As Einstein said, "Space is what you measure with a ruler."
Which is the ruler here? The speed of light, against which this expansion is measured, or the increasing redshift of the same light?
Using the inchworm crawling on an expanding balloon, both are metrics of space and they are being related to one another, so which is the denominator and which is the numerator?
The Doppler effect isn't caused by expanding space, but increasing/decreasing distance between the source and the receiver in stable space. The train tracks are not stretched by the train moving away.
Using the premise of Relativity to say the space itself is expanding, ignores the basic premise that the speed of light is measured as a constant to the frame. If it applies in this case, wouldn't the speed of light have to increase, as space expands, to remain constant?
I have been following the subject for forty years and in the 25 since this particular fudge first occurred to me, I get the same evasions. Either "go look it up," or "light is measured locally, while space expands globally." To which I point out it has to expand locally, in order to expand globally.
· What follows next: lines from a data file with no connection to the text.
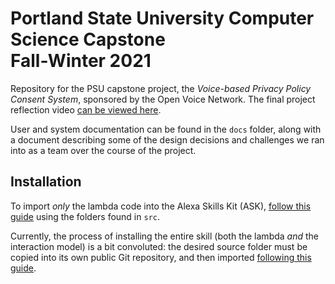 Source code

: # Portland State University Computer Science Capstone <br>Fall-Winter 2021

Repository for the PSU capstone project,
the _Voice-based Privacy Policy Consent System_,
sponsored by the Open Voice Network.
The final project reflection video
[can be viewed here](https://www.youtube.com/watch?v=MWVJA5ly7os).

User and system documentation can be found in the `docs` folder, along with
a document describing some of the design decisions and challenges we ran into
as a team over the course of the project.

## Installation

To import _only_ the lambda code into the Alexa Skills Kit (ASK),
[follow this guide](https://developer.amazon.com/en-US/docs/alexa/hosted-skills/alexa-hosted-skills-create.html#import-code) using the folders found in `src`.

Currently, the process of installing the entire skill (both the lambda _and_ the
interaction model) is a bit convoluted: the desired source folder must be copied
into its own public Git repository, and then imported
[following this guide](https://developer.amazon.com/en-US/docs/alexa/hosted-skills/alexa-hosted-skills-git-import.html).
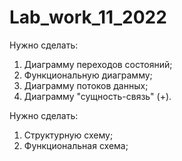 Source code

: # Lab_work_11_2022

Нужно сделать:
1) Диаграмму переходов состояний;
2) Функциональную диаграмму;
3) Диаграмму потоков данных;
4) Диаграмму "сущность-связь" (+).

Нужно сделать:
1) Структурную схему;
2) Функциональная схема;
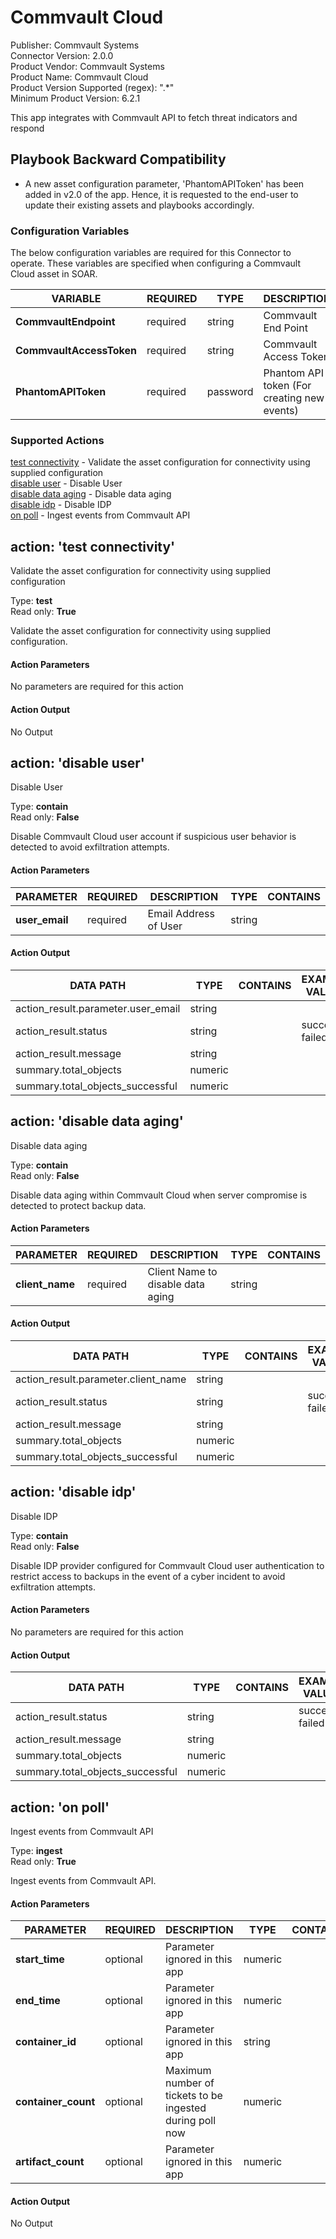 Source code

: [comment]: # "Auto-generated SOAR connector documentation"
# Commvault Cloud

Publisher: Commvault Systems  
Connector Version: 2.0.0  
Product Vendor: Commvault Systems  
Product Name: Commvault Cloud  
Product Version Supported (regex): ".\*"  
Minimum Product Version: 6.2.1  

This app integrates with Commvault API to fetch threat indicators and respond

<!-- File: README.md

Copyright (c) Commvault Systems, 2024

Licensed under the Apache License, Version 2.0 (the "License");
you may not use this file except in compliance with the License.
You may obtain a copy of the License at

    http://www.apache.org/licenses/LICENSE-2.0

Unless required by applicable law or agreed to in writing, software distributed under
the License is distributed on an "AS IS" BASIS, WITHOUT WARRANTIES OR CONDITIONS OF ANY KIND,
either express or implied. See the License for the specific language governing permissions
and limitations under the License. -->

## Playbook Backward Compatibility
-   A new asset configuration parameter, 'PhantomAPIToken'  has been added in v2.0 of the app. Hence, it is requested to the end-user to update their existing assets and playbooks accordingly.

### Configuration Variables
The below configuration variables are required for this Connector to operate.  These variables are specified when configuring a Commvault Cloud asset in SOAR.

VARIABLE | REQUIRED | TYPE | DESCRIPTION
-------- | -------- | ---- | -----------
**CommvaultEndpoint** |  required  | string | Commvault End Point
**CommvaultAccessToken** |  required  | string | Commvault Access Token
**PhantomAPIToken** |  required  | password | Phantom API token (For creating new events)

### Supported Actions  
[test connectivity](#action-test-connectivity) - Validate the asset configuration for connectivity using supplied configuration  
[disable user](#action-disable-user) - Disable User  
[disable data aging](#action-disable-data-aging) - Disable data aging  
[disable idp](#action-disable-idp) - Disable IDP  
[on poll](#action-on-poll) - Ingest events from Commvault API  

## action: 'test connectivity'
Validate the asset configuration for connectivity using supplied configuration

Type: **test**  
Read only: **True**

Validate the asset configuration for connectivity using supplied configuration.

#### Action Parameters
No parameters are required for this action

#### Action Output
No Output  

## action: 'disable user'
Disable User

Type: **contain**  
Read only: **False**

Disable Commvault Cloud user account if suspicious user behavior is detected to avoid exfiltration attempts.

#### Action Parameters
PARAMETER | REQUIRED | DESCRIPTION | TYPE | CONTAINS
--------- | -------- | ----------- | ---- | --------
**user_email** |  required  | Email Address of User | string | 

#### Action Output
DATA PATH | TYPE | CONTAINS | EXAMPLE VALUES
--------- | ---- | -------- | --------------
action_result.parameter.user_email | string |  |  
action_result.status | string |  |   success  failed 
action_result.message | string |  |  
summary.total_objects | numeric |  |  
summary.total_objects_successful | numeric |  |    

## action: 'disable data aging'
Disable data aging

Type: **contain**  
Read only: **False**

Disable data aging within Commvault Cloud when server compromise is detected to protect backup data.

#### Action Parameters
PARAMETER | REQUIRED | DESCRIPTION | TYPE | CONTAINS
--------- | -------- | ----------- | ---- | --------
**client_name** |  required  | Client Name to disable data aging | string | 

#### Action Output
DATA PATH | TYPE | CONTAINS | EXAMPLE VALUES
--------- | ---- | -------- | --------------
action_result.parameter.client_name | string |  |  
action_result.status | string |  |   success  failed 
action_result.message | string |  |  
summary.total_objects | numeric |  |  
summary.total_objects_successful | numeric |  |    

## action: 'disable idp'
Disable IDP

Type: **contain**  
Read only: **False**

Disable IDP provider configured for Commvault Cloud user authentication to restrict access to backups in the event of a cyber incident to avoid exfiltration attempts.

#### Action Parameters
No parameters are required for this action

#### Action Output
DATA PATH | TYPE | CONTAINS | EXAMPLE VALUES
--------- | ---- | -------- | --------------
action_result.status | string |  |   success  failed 
action_result.message | string |  |  
summary.total_objects | numeric |  |  
summary.total_objects_successful | numeric |  |    

## action: 'on poll'
Ingest events from Commvault API

Type: **ingest**  
Read only: **True**

Ingest events from Commvault API.

#### Action Parameters
PARAMETER | REQUIRED | DESCRIPTION | TYPE | CONTAINS
--------- | -------- | ----------- | ---- | --------
**start_time** |  optional  | Parameter ignored in this app | numeric | 
**end_time** |  optional  | Parameter ignored in this app | numeric | 
**container_id** |  optional  | Parameter ignored in this app | string | 
**container_count** |  optional  | Maximum number of tickets to be ingested during poll now | numeric | 
**artifact_count** |  optional  | Parameter ignored in this app | numeric | 

#### Action Output
No Output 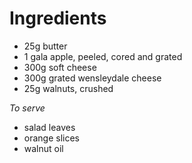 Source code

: # Ingredients

-   25g butter
-   1 gala apple, peeled, cored and grated
-   300g soft cheese
-   300g grated wensleydale cheese
-   25g walnuts, crushed

*To serve*

-   salad leaves
-   orange slices
-   walnut oil

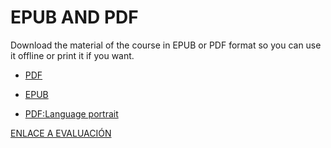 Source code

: # EPUB AND PDF

Download the material of the course in EPUB or PDF format so you can use it offline or print it if you want. 

- [PDF](/05-M.MATERIAL/Language_of_the_birds.pdf)

- [EPUB](/05-M.MATERIAL/Language_of_the_birds_epub)

- [PDF:Language portrait](/05-M.MATERIAL/language_portrait.pdf)

[ENLACE A EVALUACIÓN](https://docs.google.com/spreadsheets/d/1L9nYh7QuBz0Ke2ATWAcOk4FaF4SOZjfF5M8_nNLLgkw/edit?usp=drive_link) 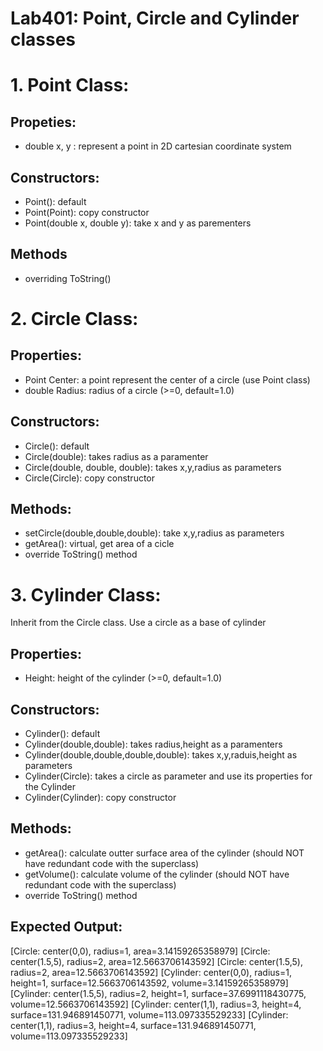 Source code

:﻿# Lab401: Point, Circle and Cylinder classes

# 1. Point Class:
## Propeties:
- double x, y : represent a point in 2D cartesian coordinate system 

## Constructors:
- Point(): default
- Point(Point): copy constructor
- Point(double x, double y): take x and y as parementers

## Methods
- overriding ToString()

# 2. Circle Class:
## Properties:
- Point Center: a point represent the center of a circle (use Point class)
- double Radius: radius of a circle (>=0, default=1.0)

## Constructors:
- Circle(): default
- Circle(double): takes radius as a paramenter
- Circle(double, double, double): takes x,y,radius as parameters
- Circle(Circle): copy constructor

## Methods:
- setCircle(double,double,double): take x,y,radius as parameters
- getArea(): virtual, get area of a cicle
- override ToString() method

# 3. Cylinder Class:
Inherit from the Circle class. Use a circle as a base of cylinder

## Properties:
- Height: height of the cylinder (>=0, default=1.0)

## Constructors:
- Cylinder(): default
- Cylinder(double,double): takes radius,height as a paramenters
- Cylinder(double,double,double,double): takes x,y,raduis,height as parameters
- Cylinder(Circle): takes a circle as parameter and use its properties for the Cylinder
- Cylinder(Cylinder): copy constructor

## Methods:
- getArea(): calculate outter surface area of the cylinder (should NOT have redundant code with the superclass)
- getVolume(): calculate volume of the cylinder (should NOT have redundant code with the superclass)
- override ToString() method


## Expected Output:

[Circle: center(0,0), radius=1, area=3.14159265358979]
[Circle: center(1.5,5), radius=2, area=12.5663706143592]
[Circle: center(1.5,5), radius=2, area=12.5663706143592]
[Cylinder: center(0,0), radius=1, height=1, surface=12.5663706143592, volume=3.14159265358979]
[Cylinder: center(1.5,5), radius=2, height=1, surface=37.6991118430775, volume=12.5663706143592]
[Cylinder: center(1,1), radius=3, height=4, surface=131.946891450771, volume=113.097335529233]
[Cylinder: center(1,1), radius=3, height=4, surface=131.946891450771, volume=113.097335529233]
The balloon has to expand under the inchworm, as well as everywhere else.
I've even had people admit I might have a point, but basically admit they won't agree, because, "that's just not the way it is."
I'm not a professional, so I don't have much skin in the game, so it's just a question of curiosity, but given the whole field is off in multiworld, multiverses territory and that doesn't appear testable, eventually some generation of theorists are going to come along, who don't want to spend their lives worshipping at the alter of untestable theories, then reaction will set in.